Der Sklave wird vom deutschen Kopfgeldjäger Dr. Schultz „freigekauft“ und hilft diesem bei seiner Jagd nach den Brittle-Brüdern. Danach lässt Dr. Schultz Django frei, doch dieser bleibt trotzdem bei Schultz, weil beide Interesse daran haben dem Plantagenbesitzer Calvin Candie einen Besuch abzustatten.

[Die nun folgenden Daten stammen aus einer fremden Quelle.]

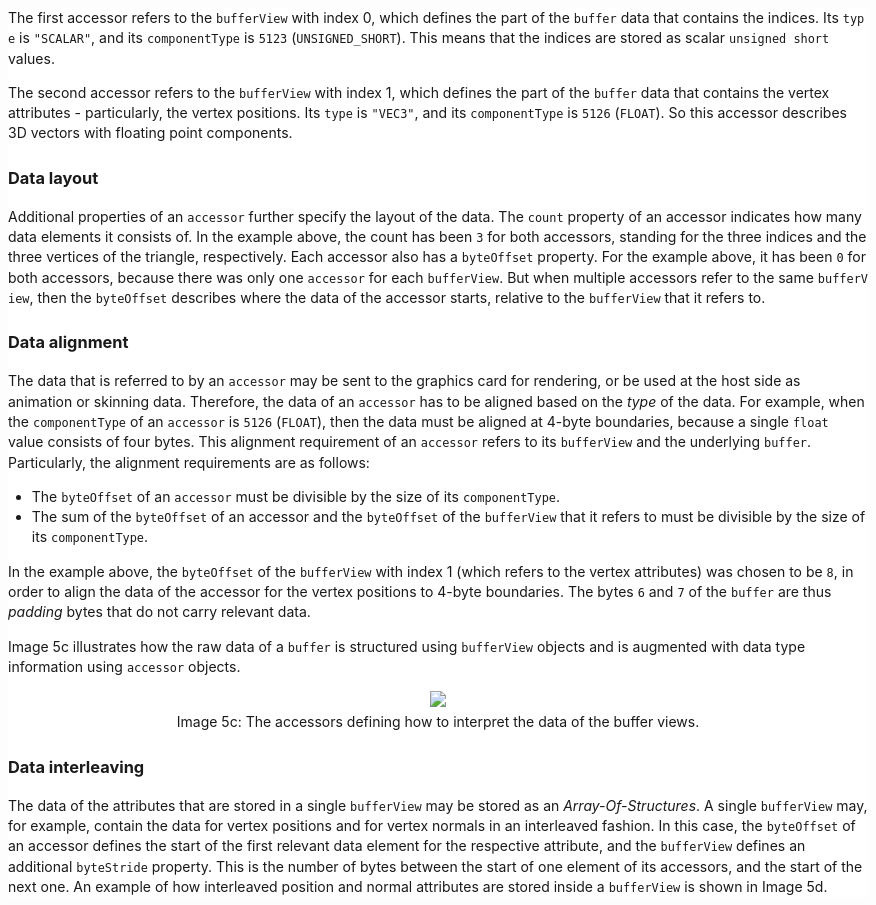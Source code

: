 The first accessor refers to the `bufferView` with index 0, which defines the part of the `buffer` data that contains the indices. Its `type` is `"SCALAR"`, and its `componentType` is `5123` (`UNSIGNED_SHORT`). This means that the indices are stored as scalar `unsigned short` values.

The second accessor refers to the `bufferView` with index 1, which defines the part of the `buffer` data that contains the vertex attributes - particularly, the vertex positions. Its `type` is `"VEC3"`, and its `componentType` is  `5126` (`FLOAT`). So this accessor describes 3D vectors with floating point components.


### Data layout

Additional properties of an `accessor` further specify the layout of the data. The `count` property of an accessor indicates how many data elements it consists of. In the example above, the count has been `3` for both accessors, standing for the three indices and the three vertices of the triangle, respectively. Each accessor also has a `byteOffset` property. For the example above, it has been `0` for both accessors, because there was only one `accessor` for each `bufferView`. But when multiple accessors refer to the same `bufferView`, then the `byteOffset` describes where the data of the accessor starts, relative to the `bufferView` that it refers to.


### Data alignment

The data that is referred to by an `accessor` may be sent to the graphics card for rendering, or be used at the host side as animation or skinning data. Therefore, the data of an `accessor` has to be aligned based on the *type* of the data. For example, when the `componentType` of an `accessor` is `5126` (`FLOAT`), then the data must be aligned at 4-byte boundaries, because a single `float` value consists of four bytes. This alignment requirement of an `accessor` refers to its `bufferView` and the underlying `buffer`. Particularly, the alignment requirements are as follows:

- The `byteOffset` of an `accessor` must be divisible by the size of its `componentType`. 
- The sum of the `byteOffset` of an accessor and the `byteOffset` of the `bufferView` that it refers to must be divisible by the size of its `componentType`.

In the example above, the `byteOffset` of the `bufferView` with index 1 (which refers to the vertex attributes) was chosen to be `8`, in order to align the data of the accessor for the vertex positions to 4-byte boundaries. The bytes `6` and `7` of the `buffer` are thus *padding* bytes that do not carry relevant data. 

Image 5c illustrates how the raw data of a `buffer` is structured using `bufferView` objects and is augmented with data type information using `accessor` objects.

<p align="center">
<img src="images/bufferBufferViewAccessor.png" /><br>
<a name="bufferBufferViewAccessor-png"></a>Image 5c: The accessors defining how to interpret the data of the buffer views.
</p>


### Data interleaving

The data of the attributes that are stored in a single `bufferView` may be stored as an *Array-Of-Structures*. A single `bufferView` may, for example, contain the data for vertex positions and for vertex normals in an interleaved fashion. In this case, the `byteOffset` of an accessor defines the start of the first relevant data element for the respective attribute, and the `bufferView` defines an additional `byteStride` property. This is the number of bytes between the start of one element of its accessors, and the start of the next one. An example of how interleaved position and normal attributes are stored inside a `bufferView` is shown in Image 5d.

Ein Knaller wurde angekündigt und ein „beinahe Knaller“ ist es geworden. Einmal mehr verzückt uns Christoph Waltz als Dr. Schultz, allerdings können die Dialoge es nicht mit einem Hans Landa (Inglourious Basterds) nicht ganz das Wasser reichen. Was solls, der Saal steht trotzdem Kopf. Tarantino-typisch wird mit exzessiver Gewalt nicht gespart, aber nicht, ohne den sozialkritischen Hintergrund zu vernachlässigen. Das Thema Weiß/Schwarz wird bis zur Schizophrenie (ein schwarzer Sklavenhändler?) getrieben.

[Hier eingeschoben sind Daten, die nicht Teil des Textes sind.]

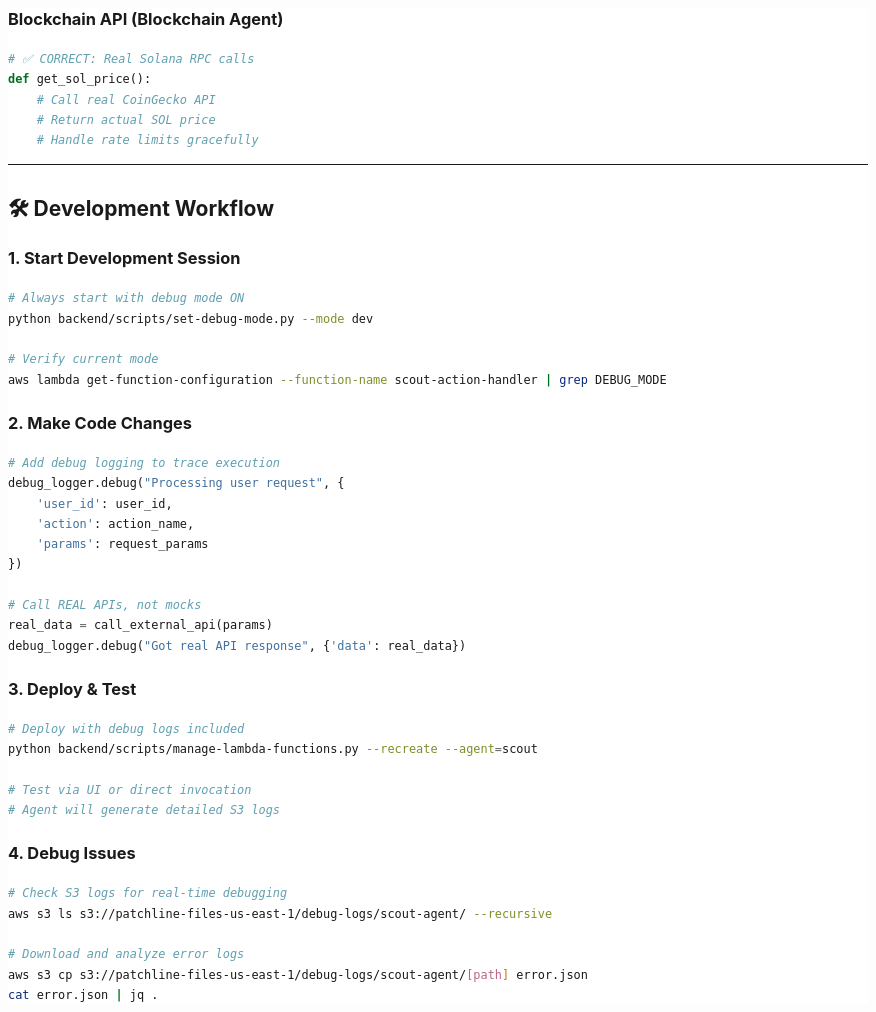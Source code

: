### **Blockchain API (Blockchain Agent)**
```python
# ✅ CORRECT: Real Solana RPC calls
def get_sol_price():
    # Call real CoinGecko API
    # Return actual SOL price
    # Handle rate limits gracefully
```

---

## 🛠 **Development Workflow**

### **1. Start Development Session**
```bash
# Always start with debug mode ON
python backend/scripts/set-debug-mode.py --mode dev

# Verify current mode
aws lambda get-function-configuration --function-name scout-action-handler | grep DEBUG_MODE
```

### **2. Make Code Changes**
```python
# Add debug logging to trace execution
debug_logger.debug("Processing user request", {
    'user_id': user_id,
    'action': action_name,
    'params': request_params
})

# Call REAL APIs, not mocks
real_data = call_external_api(params)
debug_logger.debug("Got real API response", {'data': real_data})
```

### **3. Deploy & Test**
```bash
# Deploy with debug logs included
python backend/scripts/manage-lambda-functions.py --recreate --agent=scout

# Test via UI or direct invocation
# Agent will generate detailed S3 logs
```

### **4. Debug Issues**
```bash
# Check S3 logs for real-time debugging
aws s3 ls s3://patchline-files-us-east-1/debug-logs/scout-agent/ --recursive

# Download and analyze error logs
aws s3 cp s3://patchline-files-us-east-1/debug-logs/scout-agent/[path] error.json
cat error.json | jq .
```
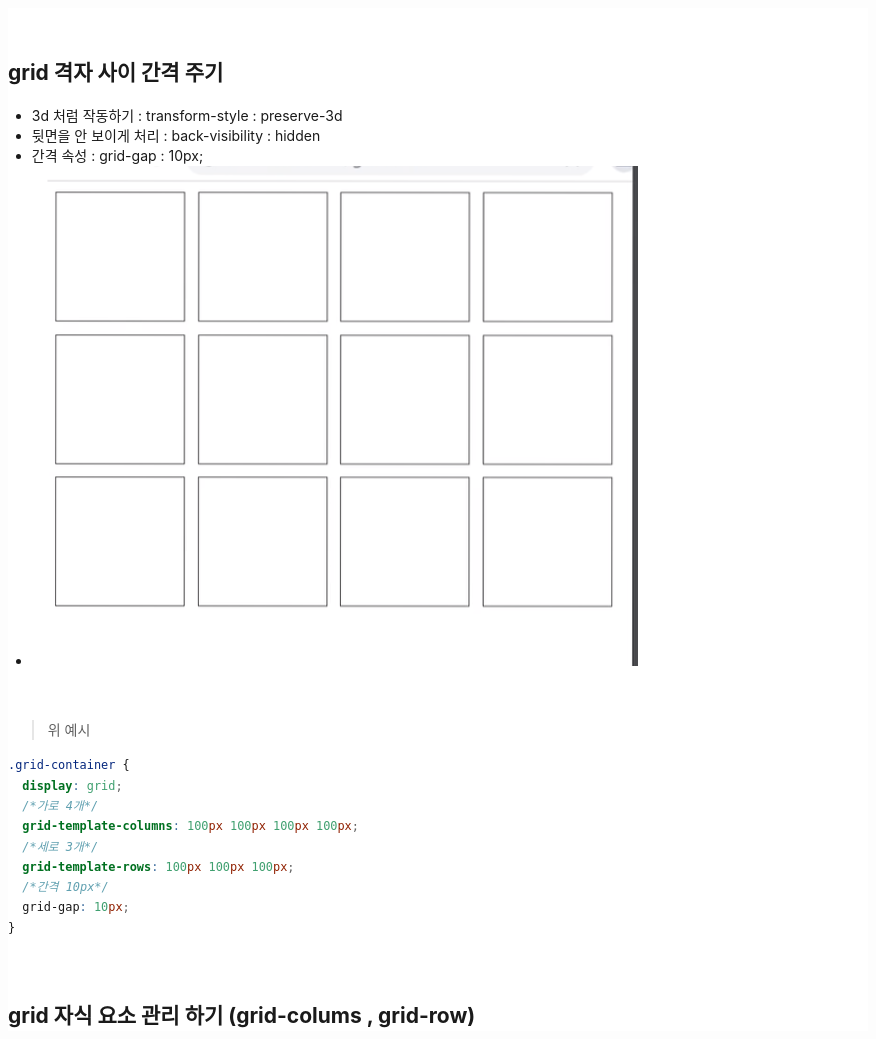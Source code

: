 <br />

## grid 격자 사이 간격 주기

- 3d 처럼 작동하기 : transform-style : preserve-3d
- 뒷면을 안 보이게 처리 : back-visibility : hidden
- 간격 속성 : grid-gap : 10px;
- ![image](../../../image/c40.png)

<br />

> 위 예시

```css
.grid-container {
  display: grid;
  /*가로 4개*/
  grid-template-columns: 100px 100px 100px 100px;
  /*세로 3개*/
  grid-template-rows: 100px 100px 100px;
  /*간격 10px*/
  grid-gap: 10px;
}
```

<br />

## grid 자식 요소 관리 하기 (grid-colums , grid-row)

Warum aber ist Django kein absoluter Topp-Film? Leonardo Di Caprio als Monsieur Candy versucht mit seiner Sprache in die gleiche Kerbe zu hauen, wie Christoph Waltz, erreicht dessen Niveau allerdings nicht ansatzweise. So wirkt diese Figur nur noch lächerlich. Django ist schlichtweg etwas zu lang! Nach dem eigentlichen Finale werden noch weitere Sequenzen drangehängt, die nicht hätten sein gemusst (die obligatorische Minirolle von Tarantino selbst und das Dynamitfinale in der Villa).